● **TASK REQUIREMENTS**
Output range, inclusive: from the line containing "Get a premium" to the line containing "Free livecam videos downloader - Moniturbate". Restate those lines from the data below word for word and only those.

● **DATA SHOWN**
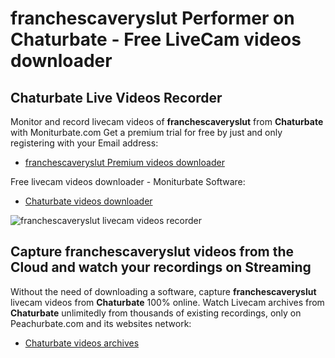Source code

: # franchescaveryslut Performer on Chaturbate - Free LiveCam videos downloader

## Chaturbate Live Videos Recorder

Monitor and record livecam videos of **franchescaveryslut** from **Chaturbate** with Moniturbate.com
Get a premium trial for free by just and only registering with your Email address:
* [franchescaveryslut Premium videos downloader](https://moniturbate.com/request-demo-licence-key.html)

Free livecam videos downloader - Moniturbate Software:
* [Chaturbate videos downloader](https://moniturbate.com/moniturbate-download-software.html)

![franchescaveryslut livecam videos recorder](https://peachurnet.com/templates/moniturbate-software.png)


## Capture franchescaveryslut videos from the Cloud and watch your recordings on Streaming

Without the need of downloading a software, capture **franchescaveryslut** livecam videos from **Chaturbate** 100% online.
Watch Livecam archives from **Chaturbate** unlimitedly from thousands of existing recordings, only on Peachurbate.com and its websites network:
* [Chaturbate videos archives](https://peachurnet.com/)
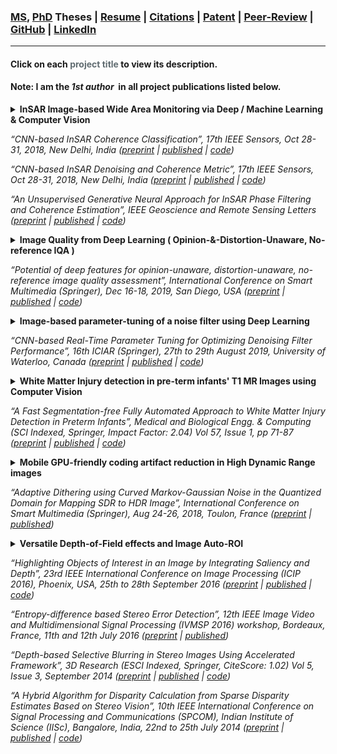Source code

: <!-- # Hello :) I am Subhayan Mukherjee. -->
<style>H1{color:White;}Hello :) I am Subhayan Mukherjee.</style>
### [MS](Subhayan_NITK_Thesis_Oct14.pdf), [PhD](https://doi.org/10.7939/r3-pzk9-6119) Theses | [Resume](Subhayan_Mukherjee_Resume.pdf) | [Citations](https://scholar.google.co.in/citations?user=WNb9c1MAAAAJ) | [Patent](https://pdfpiw.uspto.gov/.piw?PageNum=0&docid=10223774&IDKey=42CB8E806635%0D%0A&HomeUrl=http%3A%2F%2Fpatft.uspto.gov%2Fnetacgi%2Fnph-Parser%3FSect1%3DPTO1%2526Sect2%3DHITOFF%2526p%3D1%2526u%3D%2Fnetahtml%2FPTO%2Fsrchnum.html%2526r%3D1%2526f%3DG%2526l%3D50%2526d%3DPALL%2526s1%3D10223774.PN.%2526OS%3D%2526RS%3D) | [Peer-Review](https://www.webofscience.com/wos/author/record/2245200) | [GitHub](https://github.com/subhayanmukherjee) | [LinkedIn](https://www.linkedin.com/in/subhayanmukherjee/)

---

#### **Click** on each <font color="#606c71"><strong>project title</strong></font> to view its description.
#### **Note**: I am the _**1st author**_&nbsp; in all project publications listed below.

<details>
  <summary><b>InSAR Image-based Wide Area Monitoring via Deep / Machine Learning & Computer Vision</b></summary>
  <p>Wide Area Monitoring System: Combining Machine Learning, Deep Learning & Computer Vision techniques to enhance the accuracy and speed of large scale motion mapping of ground displacement caused by groundwater extraction, mining, oil & gas, urban development etc. from Inteferometric Synthetic Aperture Radar (InSAR) satellite images. Developed first ever Convolutional Neural Network-based filtering and point-wise signal quality quantification methodology for InSAR, and further improved it to CNN-guided generative modeling-based approach.</p>
  <p>Implemented in Keras with Tensorflow-GPU back-end and Python, supported by the numpy, scipy, scikit-image, scikit-learn and matplotlib libraries in an Anaconda environment.</p>
</details>
<p style="font-style:italic;">
“CNN-based InSAR Coherence Classification”, 17th IEEE Sensors, Oct 28-31, 2018, New Delhi, India (<a href="https://arxiv.org/pdf/2001.06956">preprint</a> | <a href="https://doi.org/10.1109/ICSENS.2018.8589742">published</a> | <a href="https://github.com/subhayanmukherjee/classcoherence">code</a>)
</p>
<p style="font-style:italic;">
“CNN-based InSAR Denoising and Coherence Metric”, 17th IEEE Sensors, Oct 28-31, 2018, New Delhi, India (<a href="https://arxiv.org/pdf/2001.06954">preprint</a> | <a href="https://doi.org/10.1109/ICSENS.2018.8589920">published</a> | <a href="https://github.com/subhayanmukherjee/cnninsar">code</a>)
</p>
<p style="font-style:italic;">
“An Unsupervised Generative Neural Approach for InSAR Phase Filtering and Coherence Estimation”, IEEE Geoscience and Remote Sensing Letters (<a href="https://arxiv.org/pdf/2001.09631">preprint</a> | <a href="https://doi.org/10.1109/LGRS.2020.3010504">published</a> | <a href="https://github.com/subhayanmukherjee/geninsar">code</a>)
</p>

<details>
  <summary><b>Image Quality from Deep Learning ( Opinion-&-Distortion-Unaware, No-reference IQA )</b></summary>
  <p>Algorithm-based Image Quality Assessment outputs a quality score for a given (possibly distorted) input image to mimic the response of a human observer. Traditional IQA required a distortion-free version of the input image (full-reference), knowledge of types of possible distortions (distortion-aware) or training on subjective opinion scores (opinion-aware) and was based on hand-crafted features. This project proposes and validates the first ever method to overcome all of these limitations using learned features.</p>
</details>
<p style="font-style:italic;">
“Potential of deep features for opinion-unaware, distortion-unaware, no-reference image quality assessment”, International Conference on Smart Multimedia (Springer), Dec 16-18, 2019, San Diego, USA (<a href="https://arxiv.org/pdf/1911.11903">preprint</a> | <a href="https://doi.org/10.1007/978-3-030-54407-2_8">published</a> | <a href="https://github.com/subhayanmukherjee/deepiqa">code</a>)
</p>

<details>
  <summary><b>Image-based parameter-tuning of a noise filter using Deep Learning</b></summary>
  <p>This project explores a new direction in explainable Artificial Intelligence (AI). Most state-of-art deep-learning based noise removal algorithms involve some form of neural networks trained end-to-end (input: noisy image, output: clean image). Such methods are inexplicable "black-boxes" since we do not have a clear understanding of their inner workings and how change in input data distribution can affect their denoising performance. In contrast, this project proposes and validates a CNN-based method that tunes the parameter of a computer vision based (fully explainable) denoising algorithm based only on the noisy input image. Thus, we get the best of both worlds: explain-ability of vision and learning-based regression.</p>
</details>
<p style="font-style:italic;">
“CNN-based Real-Time Parameter Tuning for Optimizing Denoising Filter Performance”, 16th ICIAR (Springer), 27th to 29th August 2019, University of Waterloo, Canada (<a href="https://arxiv.org/pdf/2001.06961">preprint</a> | <a href="https://doi.org/10.1007/978-3-030-27202-9_10">published</a> | <a href="https://github.com/subhayanmukherjee/deeptune">code</a>)
</p>

<details>
  <summary><b>White Matter Injury detection in pre-term infants' T1 MR Images using Computer Vision</b></summary>
  <p>Injury to the white matter and periventricular regions in infant brains may serve as early predictors of developmental deficits. This project detects WMI from T1 MR images of pre-term infants, which is specially challenging due to lack of brain atlas, small size of the brain, short scan duration and their constant movement during scanning. This creates very low-resolution and extremely noisy MR images, making this project challenging. I developed the first fully automated WMI detection method that does not require brain atlas and heuristically approximates tissue segmentation, greatly reducing computation.</p>
</details>
<p style="font-style:italic;">
“A Fast Segmentation-free Fully Automated Approach to White Matter Injury Detection in Preterm Infants”, Medical and Biological Engg. & Computing (SCI Indexed, Springer, Impact Factor: 2.04) Vol 57, Issue 1, pp 71-87 (<a href="https://arxiv.org/pdf/1807.06604">preprint</a> | <a href="https://doi.org/10.1007/s11517-018-1829-9">published</a> | <a href="https://github.com/subhayanmukherjee/fastwmi">code</a>)
</p>

<details>
  <summary><b>Mobile GPU-friendly coding artifact reduction in High Dynamic Range images</b></summary>
  <p>Dolby Vision codecs encapsulate traditional ones like AVC/HEVC, and provide HDR capability. However, banding artefacts need to be handed while displaying SDR content on HDR screens. Computationally constrained mobile GPU environments restrict use of traditional filtering-based methods. I developed a dithering-based solution. It operates on individual pixels and modulates noise injection based on slope of Inverse Tone Mapping curve. Use cases also include those where the input is quantized due to bit-depth conversion, but the unquantized original version is unavailable. In another project, I approximated the tone-mapping curve (via interpolation) using fewer number of points without any perceptible quality degradation. This approximation resulted in a four-fold improvement in performance of the respective HDR processing pipeline. I conducted subjective experiments on the Dolby Pulsar professional reference monitor to validate my proposed methods.</p>
  <p>Simulations/prototyping done in Matlab and implementations in the C programming language.</p>
</details>
<p style="font-style:italic;">
“Adaptive Dithering using Curved Markov-Gaussian Noise in the Quantized Domain for Mapping SDR to HDR Image”, International Conference on Smart Multimedia (Springer), Aug 24-26, 2018, Toulon, France (<a href="https://arxiv.org/pdf/2001.06983">preprint</a> | <a href="https://doi.org/10.1007/978-3-030-04375-9_17">published</a>)
</p>

<details>
  <summary><b>Versatile Depth-of-Field effects and Image Auto-ROI</b></summary>
  <p>This is somewhat similar in purpose to the "Lens Blur" feature in the Google Camera android app, though the methodology and input modality are completely different:</p>
  <p>1. Formulation of a novel stereo disparity estimation algorithm based on sparse disparity estimates. Here, only disparities of segment boundaries of the left image are estimated, which form the basis for interpolating the remaining disparities. Thus, the stereo matching process becomes time-efficient.</p>
  <p>2. Part of the computationally intensive tasks are offloaded to GPUs using Java-APARAPI, while the rest are dispatched to the multiple cores of the CPU using the Java Thread Pool (JTP). This results in parallel processing and reduced execution time.</p>
  <p>3. Using the depth map output by the proposed algorithm, selective Gaussian blurring of 3D video scenes based on the depths of non-interest to the user were carried out, simulating artificial depth-of-field effects found in professional cameras. This is useful in portraiture, macro-photography etc.</p>
  <p>4. Depth information acquired from sensor modalities like stereo is used along with saliency to auto-emphasize objects of interest in a scene, thus increasing its visual appeal without user intervention.</p>
  <p>5. Design & validation of novel entropy-based confidence measure for stereo error detection.</p>
</details>
<p style="font-style:italic;">
“Highlighting Objects of Interest in an Image by Integrating Saliency and Depth”, 23rd IEEE International Conference on Image Processing (ICIP 2016), Phoenix, USA, 25th to 28th September 2016 (<a href="https://arxiv.org/pdf/1711.10515">preprint</a> | <a href="https://doi.org/10.1109/ICIP.2016.7532308">published</a> | <a href="https://github.com/subhayanmukherjee/autoroi">code</a>)
</p>
<p style="font-style:italic;">
“Entropy-difference based Stereo Error Detection”, 12th IEEE Image Video and Multidimensional Signal Processing (IVMSP 2016) workshop, Bordeaux, France, 11th and 12th July 2016 (<a href="https://arxiv.org/pdf/1711.10412">preprint</a> | <a href="https://doi.org/10.1109/IVMSPW.2016.7528177">published</a>)
</p>
<p style="font-style:italic;">
“Depth-based Selective Blurring in Stereo Images Using Accelerated Framework”, 3D Research (ESCI Indexed, Springer, CiteScore: 1.02) Vol 5, Issue 3, September 2014 (<a href="https://arxiv.org/pdf/2001.07809">preprint</a> | <a href="https://doi.org/10.1007/s13319-014-0014-7">published</a> | <a href="https://github.com/subhayanmukherjee/depthblur">code</a>)
</p>
<p style="font-style:italic;">
“A Hybrid Algorithm for Disparity Calculation from Sparse Disparity Estimates Based on Stereo Vision”, 10th IEEE International Conference on Signal Processing and Communications (SPCOM), Indian Institute of Science (IISc), Bangalore, India, 22nd to 25th July 2014 (<a href="https://arxiv.org/pdf/2001.06967">preprint</a> | <a href="https://doi.org/10.1109/SPCOM.2014.6983949">published</a> | <a href="https://github.com/subhayanmukherjee/sparsestereo">code</a>)
</p>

● **SOLUTION FOR THIS EXERCISE**
Get a premium trial for free by just and only registering with your Email address:
* [franchescaveryslut Premium videos downloader](https://moniturbate.com/request-demo-licence-key.html)

Free livecam videos downloader - Moniturbate Software:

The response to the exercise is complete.